Focus: Si parla di deducibilità dei costi o di oneri deducibili con riferimento a costi sostenuti dal contribuente (sia esso una persona fisica o una persona giuridica) per servizi, per acquisto di merci, per noleggio e leasing di beni sia materiali che immateriali ecc., che egli può sottrarre dal proprio reddito allo scopo di ridurre la base imponibile ai fini dell'imposizione diretta. Se in sede di accertamento fiscale vengono contestati come indeducibili dei costi e l'indeducibilità degli oneri scaturisce da fatture false chi deve dare prova della falsità delle stesse? Sul tema si è pronunciata la Corte di Giustizia Tributaria di secondo grado della Basilicata - collegio 1 - con sentenza del 02/03/2023 n. 32. 

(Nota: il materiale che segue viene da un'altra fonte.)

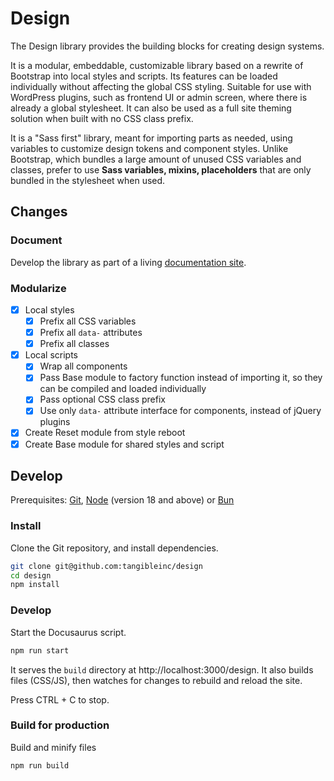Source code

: # Design

The Design library provides the building blocks for creating design systems.

It is a modular, embeddable, customizable library based on a rewrite of Bootstrap into local styles and scripts. Its features can be loaded individually without affecting the global CSS styling. Suitable for use with WordPress plugins, such as frontend UI or admin screen, where there is already a global stylesheet. It can also be used as a full site theming solution when built with no CSS class prefix.

It is a "Sass first" library, meant for importing parts as needed, using variables to customize design tokens and component styles. Unlike Bootstrap, which bundles a large amount of unused CSS variables and classes, prefer to use **Sass variables, mixins, placeholders** that are only bundled in the stylesheet when used.

## Changes

### Document

Develop the library as part of a living [documentation site](https://tangibleinc.github.io/design).

### Modularize

- [x] Local styles
  - [x] Prefix all CSS variables
  - [x] Prefix all `data-` attributes
  - [x] Prefix all classes
- [x] Local scripts
  - [x] Wrap all components
  - [x] Pass Base module to factory function instead of importing it, so they can be compiled and loaded individually
  - [x] Pass optional CSS class prefix
  - [x] Use only `data-` attribute interface for components, instead of jQuery plugins
- [x] Create Reset module from style reboot
- [x] Create Base module for shared styles and script

## Develop

Prerequisites: [Git](https://git-scm.com/), [Node](https://nodejs.org/en/) (version 18 and above) or [Bun](https://bun.sh)

### Install

Clone the Git repository, and install dependencies.

```sh
git clone git@github.com:tangibleinc/design
cd design
npm install
```

### Develop

Start the Docusaurus script.

```sh
npm run start
```

It serves the `build` directory at http://localhost:3000/design. It also builds files (CSS/JS), then watches for changes to rebuild and reload the site.

Press CTRL + C to stop.

### Build for production

Build and minify files

```sh
npm run build
```

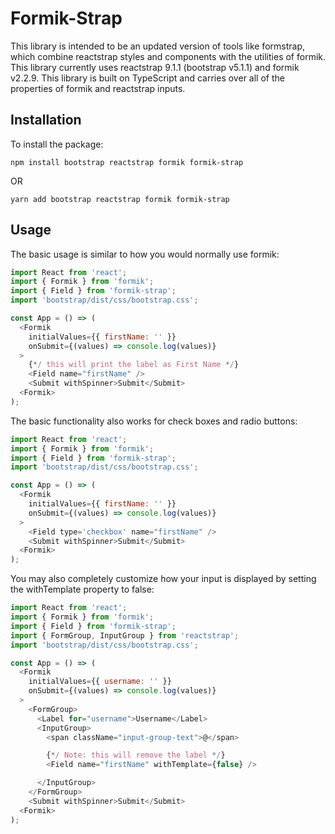 # Formik-Strap

This library is intended to be an updated version of tools like formstrap, which combine reactstrap styles and components with the utilities of formik. This library currently uses reactstrap 9.1.1 (bootstrap v5.1.1) and formik v2.2.9. This library is built on TypeScript and carries over all of the properties of formik and reactstrap inputs.

## Installation

To install the package:

`npm install bootstrap reactstrap formik formik-strap`

OR

`yarn add bootstrap reactstrap formik formik-strap`

## Usage

The basic usage is similar to how you would normally use formik:

```javascript
import React from 'react';
import { Formik } from 'formik';
import { Field } from 'formik-strap';
import 'bootstrap/dist/css/bootstrap.css';

const App = () => (
  <Formik
    initialValues={{ firstName: '' }}
    onSubmit={(values) => console.log(values)}
  >
    {*/ this will print the label as First Name */}
    <Field name="firstName" />
    <Submit withSpinner>Submit</Submit>
  <Formik>
);
```

The basic functionality also works for check boxes and radio buttons:

```javascript
import React from 'react';
import { Formik } from 'formik';
import { Field } from 'formik-strap';
import 'bootstrap/dist/css/bootstrap.css';

const App = () => (
  <Formik
    initialValues={{ firstName: '' }}
    onSubmit={(values) => console.log(values)}
  >
    <Field type='checkbox' name="firstName" />
    <Submit withSpinner>Submit</Submit>
  <Formik>
);
```

You may also completely customize how your input is displayed by setting the withTemplate property to false:

```javascript
import React from 'react';
import { Formik } from 'formik';
import { Field } from 'formik-strap';
import { FormGroup, InputGroup } from 'reactstrap';
import 'bootstrap/dist/css/bootstrap.css';

const App = () => (
  <Formik
    initialValues={{ username: '' }}
    onSubmit={(values) => console.log(values)}
  >
    <FormGroup>
      <Label for="username">Username</Label>
      <InputGroup>
        <span className="input-group-text">@</span>

        {*/ Note: this will remove the label */}
        <Field name="firstName" withTemplate={false} />

      </InputGroup>
    </FormGroup>
    <Submit withSpinner>Submit</Submit>
  <Formik>
);
```
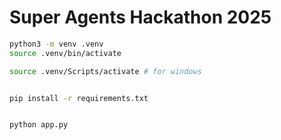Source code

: # Super Agents Hackathon 2025

```bash
python3 -m venv .venv
source .venv/bin/activate

source .venv/Scripts/activate # for windows


pip install -r requirements.txt


python app.py
```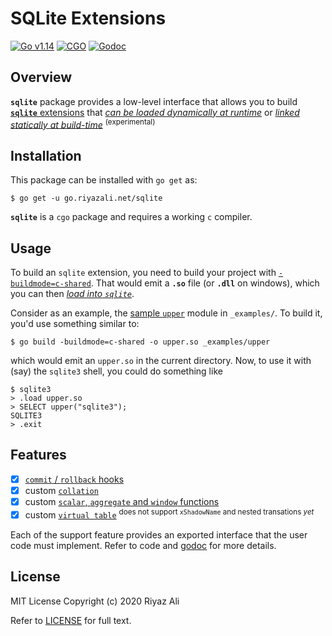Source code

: # SQLite Extensions

[![Go v1.14](https://img.shields.io/badge/v1.14-blue.svg?labelColor=a8bfc0&color=5692c7&logoColor=fff&style=for-the-badge&logo=Go)](https://golang.org/doc/go1.14)
[![CGO](https://img.shields.io/badge/requires_cgo-blue.svg?labelColor=a8bfc0&color=5692c7&logoColor=fff&style=for-the-badge&logo=Go)](https://golang.org/doc/go1.14)
[![Godoc](https://img.shields.io/badge/godoc-reference-blue.svg?labelColor=a8bfc0&color=5692c7&logoColor=fff&style=for-the-badge)](https://pkg.go.dev/go.riyazali.net/sqlite)

## Overview

**`sqlite`** package provides a low-level interface that allows you to build [**`sqlite`** extensions](https://www.sqlite.org/loadext.html) that [_can be loaded dynamically at runtime_](https://www.sqlite.org/loadext.html#loading_an_extension)
or [_linked statically at build-time_](https://www.sqlite.org/loadext.html#statically_linking_a_run_time_loadable_extension) <sup>(experimental)</sup>

## Installation

This package can be installed with `go get` as:

```shell
$ go get -u go.riyazali.net/sqlite
```

**`sqlite`** is a `cgo` package and requires a working `c` compiler.

## Usage

To build an `sqlite` extension, you need to build your project with [`-buildmode=c-shared`](https://golang.org/cmd/go/#hdr-Build_modes). That would emit
a **`.so`** file (or **`.dll`** on windows), which you can then [_load into `sqlite`_](https://www.sqlite.org/c3ref/load_extension.html).

Consider as an example, the [sample `upper`](_examples/upper/upper.go) module in `_examples/`. To build it, you'd use something similar to:

```shell
$ go build -buildmode=c-shared -o upper.so _examples/upper
```

which would emit an `upper.so` in the current directory. Now, to use it with (say) the `sqlite3` shell, you could do something like

```shell
$ sqlite3
> .load upper.so
> SELECT upper("sqlite3");
SQLITE3
> .exit
```

## Features

- [x] [`commit` / `rollback` hooks](https://www.sqlite.org/c3ref/commit_hook.html)
- [x] custom [`collation`](https://www.sqlite.org/c3ref/create_collation.html)
- [x] custom [`scalar`, `aggregate` and `window` functions](https://www.sqlite.org/appfunc.html)
- [x] custom [`virtual table`](https://www.sqlite.org/vtab.html) <sup>does not support `xShadowName` and nested transations _yet_</sup>

Each of the support feature provides an exported interface that the user code must implement. Refer to code and [godoc](https://pkg.go.dev/go.riyazali.net/sqlite)
for more details.

## License

MIT License Copyright (c) 2020 Riyaz Ali

Refer to [LICENSE](./LICENSE) for full text.

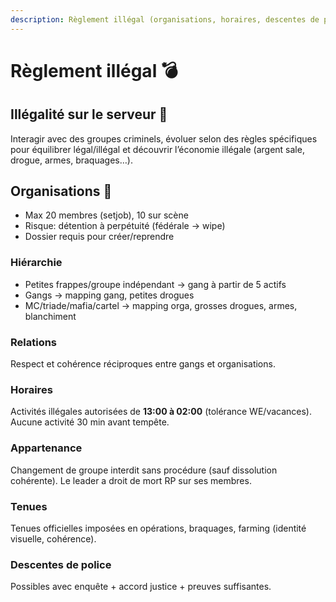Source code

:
 ```yaml
---
description: Règlement illégal (organisations, horaires, descentes de police)
---
```


# Règlement illégal 💣

## Illégalité sur le serveur 🔫
Interagir avec des groupes criminels, évoluer selon des règles spécifiques pour équilibrer légal/illégal et découvrir l’économie illégale (argent sale, drogue, armes, braquages…).

## Organisations 👥
- Max 20 membres (setjob), 10 sur scène
- Risque: détention à perpétuité (fédérale → wipe)
- Dossier requis pour créer/reprendre

### Hiérarchie
- Petites frappes/groupe indépendant → gang à partir de 5 actifs
- Gangs → mapping gang, petites drogues
- MC/triade/mafia/cartel → mapping orga, grosses drogues, armes, blanchiment

### Relations
Respect et cohérence réciproques entre gangs et organisations.

### Horaires
Activités illégales autorisées de **13:00 à 02:00** (tolérance WE/vacances). Aucune activité 30 min avant tempête.

### Appartenance
Changement de groupe interdit sans procédure (sauf dissolution cohérente). Le leader a droit de mort RP sur ses membres.

### Tenues
Tenues officielles imposées en opérations, braquages, farming (identité visuelle, cohérence).

### Descentes de police
Possibles avec enquête + accord justice + preuves suffisantes.


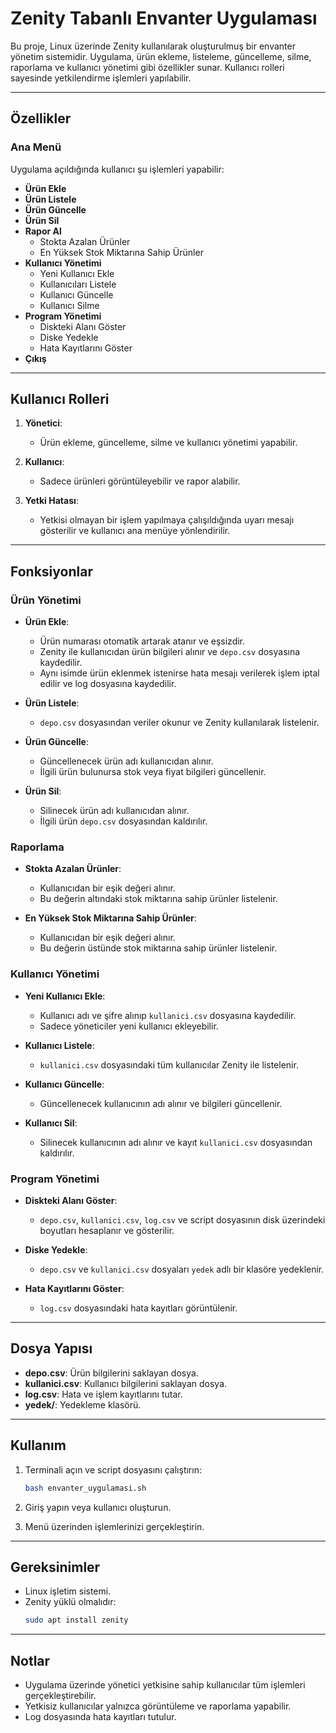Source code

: # Zenity Tabanlı Envanter Uygulaması

Bu proje, Linux üzerinde Zenity kullanılarak oluşturulmuş bir envanter yönetim sistemidir. Uygulama, ürün ekleme, listeleme, güncelleme, silme, raporlama ve kullanıcı yönetimi gibi özellikler sunar. Kullanıcı rolleri sayesinde yetkilendirme işlemleri yapılabilir.

---

## Özellikler

### Ana Menü
Uygulama açıldığında kullanıcı şu işlemleri yapabilir:
- **Ürün Ekle**
- **Ürün Listele**
- **Ürün Güncelle**
- **Ürün Sil**
- **Rapor Al**
  - Stokta Azalan Ürünler
  - En Yüksek Stok Miktarına Sahip Ürünler
- **Kullanıcı Yönetimi**
  - Yeni Kullanıcı Ekle
  - Kullanıcıları Listele
  - Kullanıcı Güncelle
  - Kullanıcı Silme
- **Program Yönetimi**
  - Diskteki Alanı Göster
  - Diske Yedekle
  - Hata Kayıtlarını Göster
- **Çıkış**

---

## Kullanıcı Rolleri

1. **Yönetici**:
   - Ürün ekleme, güncelleme, silme ve kullanıcı yönetimi yapabilir.

2. **Kullanıcı**:
   - Sadece ürünleri görüntüleyebilir ve rapor alabilir.

3. **Yetki Hatası**:
   - Yetkisi olmayan bir işlem yapılmaya çalışıldığında uyarı mesajı gösterilir ve kullanıcı ana menüye yönlendirilir.

---

## Fonksiyonlar

### Ürün Yönetimi
- **Ürün Ekle**:
  - Ürün numarası otomatik artarak atanır ve eşsizdir.
  - Zenity ile kullanıcıdan ürün bilgileri alınır ve `depo.csv` dosyasına kaydedilir.
  - Aynı isimde ürün eklenmek istenirse hata mesajı verilerek işlem iptal edilir ve log dosyasına kaydedilir.

- **Ürün Listele**:
  - `depo.csv` dosyasından veriler okunur ve Zenity kullanılarak listelenir.

- **Ürün Güncelle**:
  - Güncellenecek ürün adı kullanıcıdan alınır.
  - İlgili ürün bulunursa stok veya fiyat bilgileri güncellenir.

- **Ürün Sil**:
  - Silinecek ürün adı kullanıcıdan alınır.
  - İlgili ürün `depo.csv` dosyasından kaldırılır.

### Raporlama
- **Stokta Azalan Ürünler**:
  - Kullanıcıdan bir eşik değeri alınır.
  - Bu değerin altındaki stok miktarına sahip ürünler listelenir.

- **En Yüksek Stok Miktarına Sahip Ürünler**:
  - Kullanıcıdan bir eşik değeri alınır.
  - Bu değerin üstünde stok miktarına sahip ürünler listelenir.

### Kullanıcı Yönetimi
- **Yeni Kullanıcı Ekle**:
  - Kullanıcı adı ve şifre alınıp `kullanici.csv` dosyasına kaydedilir.
  - Sadece yöneticiler yeni kullanıcı ekleyebilir.

- **Kullanıcı Listele**:
  - `kullanici.csv` dosyasındaki tüm kullanıcılar Zenity ile listelenir.

- **Kullanıcı Güncelle**:
  - Güncellenecek kullanıcının adı alınır ve bilgileri güncellenir.

- **Kullanıcı Sil**:
  - Silinecek kullanıcının adı alınır ve kayıt `kullanici.csv` dosyasından kaldırılır.

### Program Yönetimi
- **Diskteki Alanı Göster**:
  - `depo.csv`, `kullanici.csv`, `log.csv` ve script dosyasının disk üzerindeki boyutları hesaplanır ve gösterilir.

- **Diske Yedekle**:
  - `depo.csv` ve `kullanici.csv` dosyaları `yedek` adlı bir klasöre yedeklenir.

- **Hata Kayıtlarını Göster**:
  - `log.csv` dosyasındaki hata kayıtları görüntülenir.

---

## Dosya Yapısı

- **depo.csv**: Ürün bilgilerini saklayan dosya.
- **kullanici.csv**: Kullanıcı bilgilerini saklayan dosya.
- **log.csv**: Hata ve işlem kayıtlarını tutar.
- **yedek/**: Yedekleme klasörü.

---

## Kullanım

1. Terminali açın ve script dosyasını çalıştırın:
   ```bash
   bash envanter_uygulamasi.sh
   ```

2. Giriş yapın veya kullanıcı oluşturun.

3. Menü üzerinden işlemlerinizi gerçekleştirin.

---

## Gereksinimler

- Linux işletim sistemi.
- Zenity yüklü olmalıdır:
  ```bash
  sudo apt install zenity
  ```

---

## Notlar

- Uygulama üzerinde yönetici yetkisine sahip kullanıcılar tüm işlemleri gerçekleştirebilir.
- Yetkisiz kullanıcılar yalnızca görüntüleme ve raporlama yapabilir.
- Log dosyasında hata kayıtları tutulur.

Principi generali: La normativa tributaria, con identica formulazione ai fini delle imposte dirette (articolo 39, comma 1, del D.P.R. n. 600/1973) e ai fini Iva (articolo 54, comma 2, del D.P.R. n. 633/1972), stabilisce che il potere di rettifica della dichiarazione presentata dal contribuente possa essere esercitato "anche sulla base di presunzioni semplici, purché queste siano gravi, precise e concordanti". In tema di fatture inesistenti spetta, perciò, all'Agenzia delle Entrate provare che l'operazione commerciale fatturata non si è mai verificata, indicando gli elementi anche indiziari sui quali si fonda la contestazione, e la prova della falsità delle fatture può derivare anche da presunzioni, purché siano dotate dei requisiti di gravità, precisione e concordanza (Cassazione, Ordinanza n. 11624/2020). È onere del contribuente, invece, dimostrare che le operazioni siano state realmente effettuate e, quindi, la fonte legittima della detrazione o del costo altrimenti indeducibili. Per giustificare la deducibilità degli oneri, infatti, non basta la regolarità formale delle scritture o le evidenze contabili dei pagamenti poiché si tratta di dati e circostanze facilmente falsificabili. L'Agenzia delle Entrate nella controversia sottoposta al vaglio della Corte di Giustizia Tributaria di secondo grado della Basilicata, che si è pronunciata con la sentenza citata in premessa, aveva accertato un maggior reddito nei confronti di una società in nome collettivo che, nell'anno 2007, aveva annotato in contabilità costi che erano stati ritenuti indeducibili perché erano state utilizzate fatture per operazioni inesistenti. La società aveva impugnato detto accertamento con ricorso alla Commissione tributaria provinciale e analoghi ricorsi avevano proposto i quattro soci relativamente ai rispettivi maggiori redditi di partecipazione.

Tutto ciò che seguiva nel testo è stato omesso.